3.2. Taxonomic Profiles of Bacterial Communities

Proteobacteria, Firmicutes, and Bacteroidetes are the most prevalent communities across all sites (Figure 2), indicating their widespread distribution and metabolic versatility. The four water resource categories (i.e., LLT, DW, BTP, and ATP) showed different community taxonomic signatures. Sites like After Treatment Plant A and Bagong Silang Deep well show high variation in phyla abundance, with some phyla showing nearly complete dominance (e.g., Proteobacteria and Firmicutes) or absence (e.g., Cyanobacteria and Synergistetes). Drinking water distribution supply points such as pump stations are characterized by continuous water flow, which is regulated by water concessionaires in the case of the After Treatment Plant A. The observed community evenness in this site is related to physical processes such as biofilm detachment and suspension of loose deposits [37], probably due to the effect of water pressure management. On the other hand, less even community distribution in the Bagong Silang Deep well suggests that groundwater connectivity may be fragmented within the area as low community diversity results from drier soils that isolate subsurface aquatic habitats [38]. La Mesa Aqueducts 4 and 6, in contrast, showed higher diversity of bacterial communities and even species distribution, which may suggest that these pre-treatment plant water sites maintain conditions that support a variety of communities; however, due to their primary function, i.e., water conveyance, the tendency of dominant communities to be more abundant than the others is affected.
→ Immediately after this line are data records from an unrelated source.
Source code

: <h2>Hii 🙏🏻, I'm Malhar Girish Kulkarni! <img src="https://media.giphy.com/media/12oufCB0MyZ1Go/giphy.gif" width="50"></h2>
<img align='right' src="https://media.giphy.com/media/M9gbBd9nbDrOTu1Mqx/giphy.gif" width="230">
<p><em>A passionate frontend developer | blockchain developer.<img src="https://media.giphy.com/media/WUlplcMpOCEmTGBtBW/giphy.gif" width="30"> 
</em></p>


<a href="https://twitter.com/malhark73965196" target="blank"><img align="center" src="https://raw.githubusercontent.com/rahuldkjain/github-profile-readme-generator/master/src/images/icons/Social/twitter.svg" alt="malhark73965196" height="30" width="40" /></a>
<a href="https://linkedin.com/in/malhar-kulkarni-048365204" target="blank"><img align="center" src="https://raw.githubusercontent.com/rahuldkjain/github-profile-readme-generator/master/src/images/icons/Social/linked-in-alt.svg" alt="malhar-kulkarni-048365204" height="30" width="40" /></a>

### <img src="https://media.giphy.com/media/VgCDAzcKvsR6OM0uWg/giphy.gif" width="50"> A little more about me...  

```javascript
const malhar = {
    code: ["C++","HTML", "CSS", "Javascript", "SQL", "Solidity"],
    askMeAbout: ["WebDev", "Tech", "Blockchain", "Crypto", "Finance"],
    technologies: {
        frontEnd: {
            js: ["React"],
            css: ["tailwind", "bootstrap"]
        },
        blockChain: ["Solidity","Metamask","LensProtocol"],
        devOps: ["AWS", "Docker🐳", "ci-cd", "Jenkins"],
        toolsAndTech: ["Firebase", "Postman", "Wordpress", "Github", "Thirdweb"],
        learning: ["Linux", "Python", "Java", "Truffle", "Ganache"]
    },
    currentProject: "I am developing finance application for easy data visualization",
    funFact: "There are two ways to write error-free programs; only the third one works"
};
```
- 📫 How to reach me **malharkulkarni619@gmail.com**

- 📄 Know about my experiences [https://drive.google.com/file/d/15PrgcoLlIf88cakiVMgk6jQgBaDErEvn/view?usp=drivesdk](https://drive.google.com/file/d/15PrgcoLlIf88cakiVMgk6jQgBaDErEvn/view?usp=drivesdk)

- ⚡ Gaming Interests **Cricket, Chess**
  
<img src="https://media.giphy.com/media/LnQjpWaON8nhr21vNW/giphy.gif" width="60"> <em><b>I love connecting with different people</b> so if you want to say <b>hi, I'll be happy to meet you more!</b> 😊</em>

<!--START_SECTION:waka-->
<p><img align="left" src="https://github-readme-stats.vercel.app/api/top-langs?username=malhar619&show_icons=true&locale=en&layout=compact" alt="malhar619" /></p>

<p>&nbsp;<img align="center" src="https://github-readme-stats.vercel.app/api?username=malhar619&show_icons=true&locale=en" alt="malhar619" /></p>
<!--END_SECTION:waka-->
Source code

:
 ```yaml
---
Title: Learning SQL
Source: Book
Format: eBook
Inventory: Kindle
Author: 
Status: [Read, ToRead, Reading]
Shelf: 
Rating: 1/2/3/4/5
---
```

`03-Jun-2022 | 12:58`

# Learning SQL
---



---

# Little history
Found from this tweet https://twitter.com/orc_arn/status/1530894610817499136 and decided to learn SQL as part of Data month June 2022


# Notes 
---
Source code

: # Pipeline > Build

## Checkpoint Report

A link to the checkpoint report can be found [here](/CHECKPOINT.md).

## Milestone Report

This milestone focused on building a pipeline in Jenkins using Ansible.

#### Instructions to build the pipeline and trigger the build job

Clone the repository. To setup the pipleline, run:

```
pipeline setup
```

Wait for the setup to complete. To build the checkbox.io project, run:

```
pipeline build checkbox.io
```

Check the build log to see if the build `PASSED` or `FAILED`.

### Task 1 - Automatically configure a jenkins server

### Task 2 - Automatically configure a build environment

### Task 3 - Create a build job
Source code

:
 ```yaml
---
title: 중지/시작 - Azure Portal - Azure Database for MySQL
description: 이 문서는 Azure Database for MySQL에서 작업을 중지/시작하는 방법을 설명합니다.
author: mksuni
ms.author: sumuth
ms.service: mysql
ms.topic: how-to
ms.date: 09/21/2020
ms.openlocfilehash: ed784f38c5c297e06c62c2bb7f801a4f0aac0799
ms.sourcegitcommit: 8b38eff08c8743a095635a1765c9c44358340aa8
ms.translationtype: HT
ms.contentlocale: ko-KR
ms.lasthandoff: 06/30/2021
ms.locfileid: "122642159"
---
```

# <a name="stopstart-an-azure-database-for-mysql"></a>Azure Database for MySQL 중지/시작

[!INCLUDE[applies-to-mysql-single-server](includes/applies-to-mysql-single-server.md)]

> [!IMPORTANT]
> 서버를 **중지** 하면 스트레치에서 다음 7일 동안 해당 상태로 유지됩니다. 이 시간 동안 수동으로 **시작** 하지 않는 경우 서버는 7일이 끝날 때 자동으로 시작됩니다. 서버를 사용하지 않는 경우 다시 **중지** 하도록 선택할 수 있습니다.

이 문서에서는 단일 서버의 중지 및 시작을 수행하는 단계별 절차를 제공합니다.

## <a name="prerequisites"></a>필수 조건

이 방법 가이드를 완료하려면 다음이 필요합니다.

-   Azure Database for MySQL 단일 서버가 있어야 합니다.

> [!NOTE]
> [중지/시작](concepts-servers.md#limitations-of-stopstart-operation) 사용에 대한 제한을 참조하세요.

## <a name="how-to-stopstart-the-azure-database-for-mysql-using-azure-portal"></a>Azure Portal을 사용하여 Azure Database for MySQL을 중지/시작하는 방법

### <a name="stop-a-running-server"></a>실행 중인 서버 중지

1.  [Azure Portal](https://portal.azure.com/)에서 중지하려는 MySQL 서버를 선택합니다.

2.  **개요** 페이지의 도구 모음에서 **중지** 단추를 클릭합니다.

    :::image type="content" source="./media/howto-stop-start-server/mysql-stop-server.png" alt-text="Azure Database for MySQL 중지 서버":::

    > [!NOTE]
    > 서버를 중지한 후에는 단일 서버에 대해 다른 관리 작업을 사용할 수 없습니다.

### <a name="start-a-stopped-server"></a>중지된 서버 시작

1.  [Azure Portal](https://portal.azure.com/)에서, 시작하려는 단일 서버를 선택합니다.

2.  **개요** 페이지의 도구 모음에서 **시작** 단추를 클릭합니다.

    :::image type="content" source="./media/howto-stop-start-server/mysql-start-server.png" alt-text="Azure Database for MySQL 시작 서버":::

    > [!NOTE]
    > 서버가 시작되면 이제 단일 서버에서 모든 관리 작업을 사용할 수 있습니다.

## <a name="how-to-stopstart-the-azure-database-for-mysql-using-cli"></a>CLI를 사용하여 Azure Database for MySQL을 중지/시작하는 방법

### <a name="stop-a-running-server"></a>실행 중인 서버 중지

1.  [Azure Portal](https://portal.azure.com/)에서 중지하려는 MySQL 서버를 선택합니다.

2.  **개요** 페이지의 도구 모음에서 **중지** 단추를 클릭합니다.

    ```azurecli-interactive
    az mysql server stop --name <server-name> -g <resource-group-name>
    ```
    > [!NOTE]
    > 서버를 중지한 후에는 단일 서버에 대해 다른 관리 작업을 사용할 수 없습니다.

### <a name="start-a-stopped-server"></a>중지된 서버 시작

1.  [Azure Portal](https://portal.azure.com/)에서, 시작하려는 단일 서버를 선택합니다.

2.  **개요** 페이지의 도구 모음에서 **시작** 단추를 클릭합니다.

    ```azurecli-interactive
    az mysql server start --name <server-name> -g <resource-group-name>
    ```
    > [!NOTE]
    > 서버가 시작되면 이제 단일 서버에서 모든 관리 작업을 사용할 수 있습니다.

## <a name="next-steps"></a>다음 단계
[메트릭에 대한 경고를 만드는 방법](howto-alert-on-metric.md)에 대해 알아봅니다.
The Pasig River and Mangangate River have higher abundances of Proteobacteria compared to other phyla, likely influenced by two factors: (1) urban-related enrichment of diverse organic compounds in these environments; and (2) the inherent metabolic versatility of this bacterial group with some members being able to transition from a phototrophic to a heterotrophic lifestyle in the absence of light. The dominance of Proteobacteria in nutrient rich environments is expected as they play significant roles in nutrient cycling and removal [39]. In contrast, post-treatment plant sites like the After Treatment Plant C show a more balanced distribution of different phyla as indicated by diversity and evenness indices, suggesting conditions favorable for supporting more diverse communities.
Angat Upstream Dam showed the highest community biodiversity among the 17 sampling sites and this finding relates to the role of upstream raw water sites, which is as a seedbank of the microbial communities present in downstream locations [40]. On the other hand, the lower diversity and less even distribution observed in Ipo Dam may be attributed to sediment scouring and passive dispersal of bacterial communities within the earth dam network [40]. Overall, both earth dams show a balanced, even, and biodiverse phyla composition, possibly indicating that these sites experience less disturbance relative to others and are still in pristine condition.
Mangangate River, Biñan River, and Pasig River, which are all tributaries of the Laguna Lake, have lower diversity indices compared to other sites (Table 2). Furthermore, their Shannon evenness values are among the lowest in the group, suggesting uneven species distribution. San Cristobal River, another Laguna Lake tributary, has a slightly higher Shannon index than the Mangangate and Biñan Rivers, indicating higher diversity but same uneven species distribution. Several factors such as fecal pollution [41] and hydrocarbon pollution [42] drive decreases in community diversity of lotic ecosystems such as rivers, and this could be the potential case for the Laguna Lake tributaries. La Mesa Aqueducts 6 and 4, have markedly higher diversity compared to the river tributaries. Particularly, the inverse Simpson index shows much higher diversity at these sites, and their Shannon evenness is considerably higher, indicating a more balanced species distribution compared to those of the rivers. Overall, the computed diversity indices suggest that water supply points that are before treatment plant sites, e.g., La Mesa Aqueducts, maintain higher biodiversity and species evenness compared to the tributaries of Laguna Lake. This could be due to various ecological or anthropogenic factors impacting the tributaries more significantly than the more controlled environments of aqueducts. Sites with lower diversity and evenness indices might be more vulnerable to environmental stressors and could benefit from targeted conservation efforts. The findings suggest that the tributaries could be under more ecological stress or might be impacted by human activities.
Testing for significant differences in terms of bacterial phyla relative abundances revealed that there are no statistically significant differences across all four water resource categories (LLT, BTP, DW, and ATP) as supported by the ANOVA-type test p-value (p = 0.213).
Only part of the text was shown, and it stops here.